### Activity
Your answer should be the records again, unchanged in wording and free of images.

(Document images with source code)

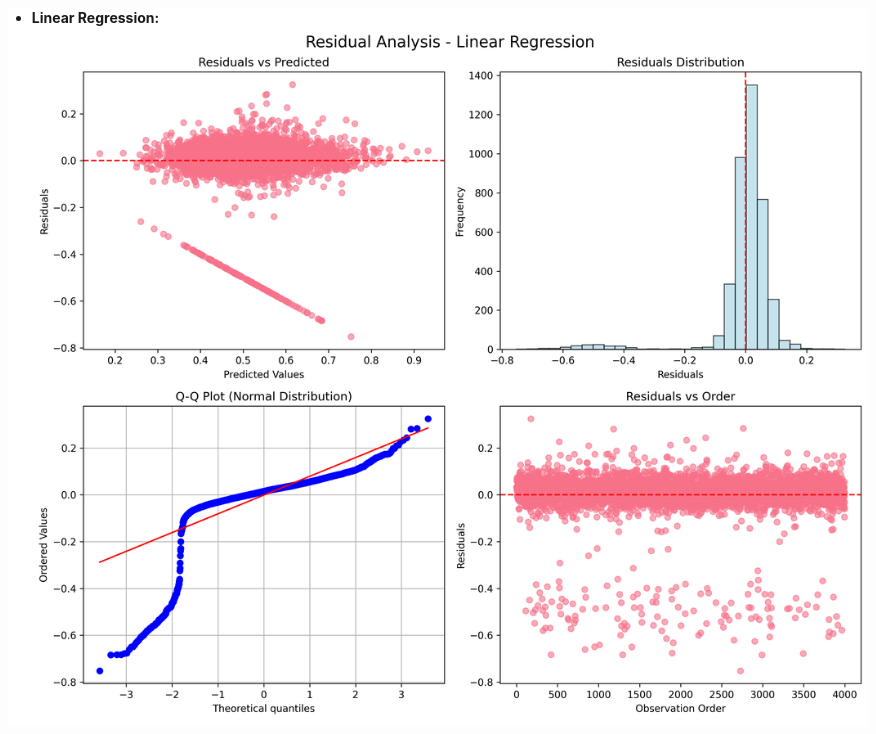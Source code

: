 - **Linear Regression:** ![Residuals Linear Regression](results/plots/residuals_linear_regression.png)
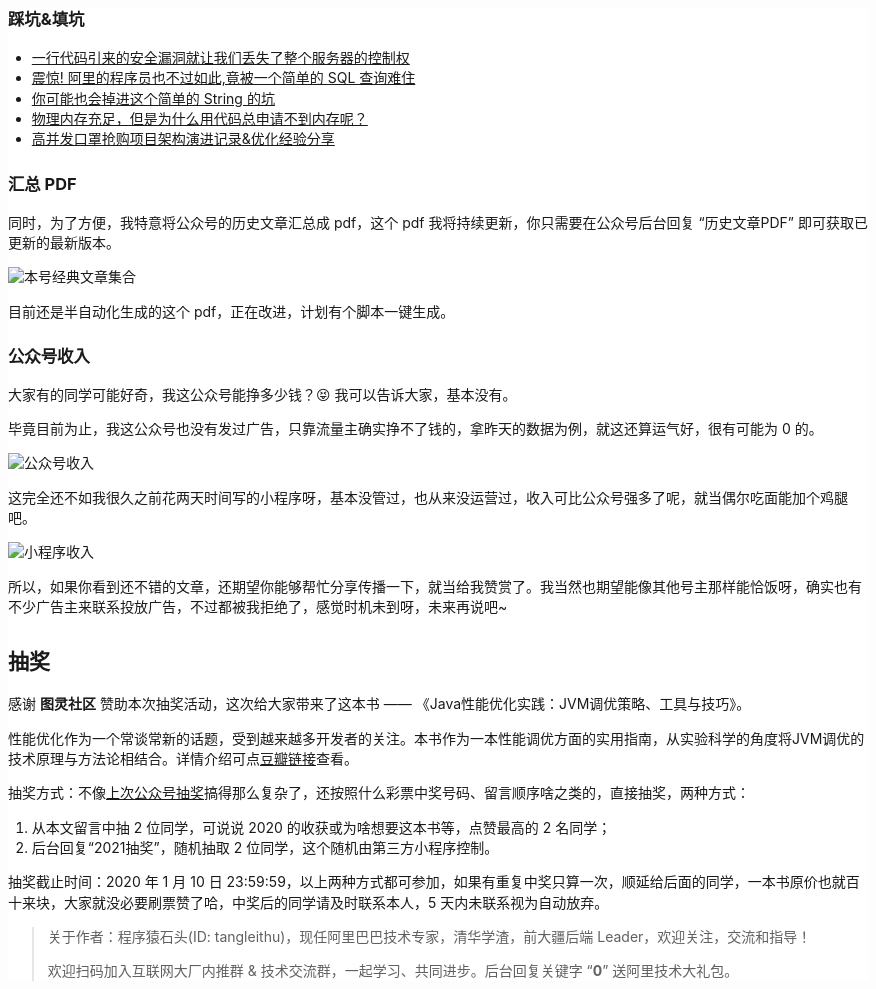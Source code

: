 ### 踩坑&填坑 

- [一行代码引来的安全漏洞就让我们丢失了整个服务器的控制权	](http://mp.weixin.qq.com/s?__biz=MzI3OTUzMzcwNw==&amp;mid=2247485827&amp;idx=1&amp;sn=648a889ec625943accd6830f4b4811a5&amp;chksm=eb470867dc3081712a663141064b4bf987797551eb3840af11df362e1c4797c2c9bc1723329e&token=990554520&lang=zh_CN#rd)
- [震惊! 阿里的程序员也不过如此,竟被一个简单的 SQL 查询难住](https://mp.weixin.qq.com/s?__biz=MzI3OTUzMzcwNw==&amp;mid=2247483891&amp;idx=1&amp;sn=264171adf872514d1fd54faf54970dd7&amp;chksm=eb470017dc3089019ffc13facfdfb38e9d5f2adaf7fcbf9c117723ce015fb660f0802d406c7b&token=990554520&lang=zh_CN#rd)
- [你可能也会掉进这个简单的 String 的坑](http://mp.weixin.qq.com/s?__biz=MzI3OTUzMzcwNw==&amp;mid=2247490188&amp;idx=1&amp;sn=19c2259724a855cdfac48855a870368d&amp;chksm=eb471b68dc30927eb17b1e5a999eebe808084a9f3aa64d3041f73dd3a8327ccc1d84353cf51f&token=990554520&lang=zh_CN#rd)
- [物理内存充足，但是为什么用代码总申请不到内存呢？](http://mp.weixin.qq.com/s?__biz=MzI3OTUzMzcwNw==&amp;mid=2247490048&amp;idx=1&amp;sn=868a6eed7b199023429c26f2a1b2abea&amp;chksm=eb471be4dc3092f24c284dce9e76765d68ea9b4dc345c3bb45f2e29d5cc02da7136ebc7f68ad&token=990554520&lang=zh_CN#rd)
- [高并发口罩抢购项目架构演进记录&amp;优化经验分享](http://mp.weixin.qq.com/s?__biz=MzI3OTUzMzcwNw==&amp;mid=2247485980&amp;idx=1&amp;sn=7f0ca5a9ea5c982c3841dd18f89dd092&amp;chksm=eb470bf8dc3082ee92bed3ed6718279998d5fad6337a15b342c638269b5cbd86c11bc3f7b616&token=990554520&lang=zh_CN#rd)

### 汇总 PDF 

同时，为了方便，我特意将公众号的历史文章汇总成 pdf，这个 pdf 我将持续更新，你只需要在公众号后台回复 “历史文章PDF” 即可获取已更新的最新版本。

![本号经典文章集合](https://cdn.jsdelivr.net/gh/tl3shi/blog-resources/2021-1-4/1609771936438-image.png)

目前还是半自动化生成的这个 pdf，正在改进，计划有个脚本一键生成。

### 公众号收入

大家有的同学可能好奇，我这公众号能挣多少钱？😝 我可以告诉大家，基本没有。

毕竟目前为止，我这公众号也没有发过广告，只靠流量主确实挣不了钱的，拿昨天的数据为例，就这还算运气好，很有可能为 0 的。

![公众号收入](https://cdn.jsdelivr.net/gh/tl3shi/blog-resources/2021-1-3/1609672104211-image.png)

这完全还不如我很久之前花两天时间写的小程序呀，基本没管过，也从来没运营过，收入可比公众号强多了呢，就当偶尔吃面能加个鸡腿吧。 

![小程序收入](https://cdn.jsdelivr.net/gh/tl3shi/blog-resources/2021-1-3/1609672852413-image.png)

所以，如果你看到还不错的文章，还期望你能够帮忙分享传播一下，就当给我赞赏了。我当然也期望能像其他号主那样能恰饭呀，确实也有不少广告主来联系投放广告，不过都被我拒绝了，感觉时机未到呀，未来再说吧~ 

## 抽奖

感谢 **图灵社区** 赞助本次抽奖活动，这次给大家带来了这本书 —— 《Java性能优化实践：JVM调优策略、工具与技巧》。

性能优化作为一个常谈常新的话题，受到越来越多开发者的关注。本书作为一本性能调优方面的实用指南，从实验科学的角度将JVM调优的技术原理与方法论相结合。详情介绍可点[豆瓣链接](https://book.douban.com/subject/35258148/)查看。

抽奖方式：不像[上次公众号抽奖](https://mp.weixin.qq.com/s?__biz=MzI3OTUzMzcwNw==&mid=2247488892&idx=1&sn=1b026c5a8688b880ca06c51c816265b1&chksm=eb471498dc309d8eaac5bd296a3971901e624e9abfc5a0add8928f5ebc3a83b8402ebfadd95d&scene=21#wechat_redirect)搞得那么复杂了，还按照什么彩票中奖号码、留言顺序啥之类的，直接抽奖，两种方式：

1. 从本文留言中抽 2 位同学，可说说 2020 的收获或为啥想要这本书等，点赞最高的 2 名同学；
2. 后台回复“2021抽奖”，随机抽取 2 位同学，这个随机由第三方小程序控制。

抽奖截止时间：2020 年 1 月 10 日 23:59:59，以上两种方式都可参加，如果有重复中奖只算一次，顺延给后面的同学，一本书原价也就百十来块，大家就没必要刷票赞了哈，中奖后的同学请及时联系本人，5 天内未联系视为自动放弃。

> 关于作者：程序猿石头(ID: tangleithu)，现任阿里巴巴技术专家，清华学渣，前大疆后端 Leader，欢迎关注，交流和指导！
>
> 欢迎扫码加入互联网大厂内推群 & 技术交流群，一起学习、共同进步。后台回复关键字 “**0**” 送阿里技术大礼包。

### Solution
Source code

: - **Linear Regression:** ![Residuals Linear Regression](results/plots/residuals_linear_regression.png)
Source code

: ### 踩坑&填坑 

- [一行代码引来的安全漏洞就让我们丢失了整个服务器的控制权	](http://mp.weixin.qq.com/s?__biz=MzI3OTUzMzcwNw==&amp;mid=2247485827&amp;idx=1&amp;sn=648a889ec625943accd6830f4b4811a5&amp;chksm=eb470867dc3081712a663141064b4bf987797551eb3840af11df362e1c4797c2c9bc1723329e&token=990554520&lang=zh_CN#rd)
- [震惊! 阿里的程序员也不过如此,竟被一个简单的 SQL 查询难住](https://mp.weixin.qq.com/s?__biz=MzI3OTUzMzcwNw==&amp;mid=2247483891&amp;idx=1&amp;sn=264171adf872514d1fd54faf54970dd7&amp;chksm=eb470017dc3089019ffc13facfdfb38e9d5f2adaf7fcbf9c117723ce015fb660f0802d406c7b&token=990554520&lang=zh_CN#rd)
- [你可能也会掉进这个简单的 String 的坑](http://mp.weixin.qq.com/s?__biz=MzI3OTUzMzcwNw==&amp;mid=2247490188&amp;idx=1&amp;sn=19c2259724a855cdfac48855a870368d&amp;chksm=eb471b68dc30927eb17b1e5a999eebe808084a9f3aa64d3041f73dd3a8327ccc1d84353cf51f&token=990554520&lang=zh_CN#rd)
- [物理内存充足，但是为什么用代码总申请不到内存呢？](http://mp.weixin.qq.com/s?__biz=MzI3OTUzMzcwNw==&amp;mid=2247490048&amp;idx=1&amp;sn=868a6eed7b199023429c26f2a1b2abea&amp;chksm=eb471be4dc3092f24c284dce9e76765d68ea9b4dc345c3bb45f2e29d5cc02da7136ebc7f68ad&token=990554520&lang=zh_CN#rd)
- [高并发口罩抢购项目架构演进记录&amp;优化经验分享](http://mp.weixin.qq.com/s?__biz=MzI3OTUzMzcwNw==&amp;mid=2247485980&amp;idx=1&amp;sn=7f0ca5a9ea5c982c3841dd18f89dd092&amp;chksm=eb470bf8dc3082ee92bed3ed6718279998d5fad6337a15b342c638269b5cbd86c11bc3f7b616&token=990554520&lang=zh_CN#rd)

### 汇总 PDF 

同时，为了方便，我特意将公众号的历史文章汇总成 pdf，这个 pdf 我将持续更新，你只需要在公众号后台回复 “历史文章PDF” 即可获取已更新的最新版本。

![本号经典文章集合](https://cdn.jsdelivr.net/gh/tl3shi/blog-resources/2021-1-4/1609771936438-image.png)

目前还是半自动化生成的这个 pdf，正在改进，计划有个脚本一键生成。

### 公众号收入

大家有的同学可能好奇，我这公众号能挣多少钱？😝 我可以告诉大家，基本没有。

毕竟目前为止，我这公众号也没有发过广告，只靠流量主确实挣不了钱的，拿昨天的数据为例，就这还算运气好，很有可能为 0 的。

![公众号收入](https://cdn.jsdelivr.net/gh/tl3shi/blog-resources/2021-1-3/1609672104211-image.png)

这完全还不如我很久之前花两天时间写的小程序呀，基本没管过，也从来没运营过，收入可比公众号强多了呢，就当偶尔吃面能加个鸡腿吧。 

![小程序收入](https://cdn.jsdelivr.net/gh/tl3shi/blog-resources/2021-1-3/1609672852413-image.png)

所以，如果你看到还不错的文章，还期望你能够帮忙分享传播一下，就当给我赞赏了。我当然也期望能像其他号主那样能恰饭呀，确实也有不少广告主来联系投放广告，不过都被我拒绝了，感觉时机未到呀，未来再说吧~ 

## 抽奖

感谢 **图灵社区** 赞助本次抽奖活动，这次给大家带来了这本书 —— 《Java性能优化实践：JVM调优策略、工具与技巧》。

性能优化作为一个常谈常新的话题，受到越来越多开发者的关注。本书作为一本性能调优方面的实用指南，从实验科学的角度将JVM调优的技术原理与方法论相结合。详情介绍可点[豆瓣链接](https://book.douban.com/subject/35258148/)查看。

抽奖方式：不像[上次公众号抽奖](https://mp.weixin.qq.com/s?__biz=MzI3OTUzMzcwNw==&mid=2247488892&idx=1&sn=1b026c5a8688b880ca06c51c816265b1&chksm=eb471498dc309d8eaac5bd296a3971901e624e9abfc5a0add8928f5ebc3a83b8402ebfadd95d&scene=21#wechat_redirect)搞得那么复杂了，还按照什么彩票中奖号码、留言顺序啥之类的，直接抽奖，两种方式：

1. 从本文留言中抽 2 位同学，可说说 2020 的收获或为啥想要这本书等，点赞最高的 2 名同学；
2. 后台回复“2021抽奖”，随机抽取 2 位同学，这个随机由第三方小程序控制。

抽奖截止时间：2020 年 1 月 10 日 23:59:59，以上两种方式都可参加，如果有重复中奖只算一次，顺延给后面的同学，一本书原价也就百十来块，大家就没必要刷票赞了哈，中奖后的同学请及时联系本人，5 天内未联系视为自动放弃。

> 关于作者：程序猿石头(ID: tangleithu)，现任阿里巴巴技术专家，清华学渣，前大疆后端 Leader，欢迎关注，交流和指导！
>
> 欢迎扫码加入互联网大厂内推群 & 技术交流群，一起学习、共同进步。后台回复关键字 “**0**” 送阿里技术大礼包。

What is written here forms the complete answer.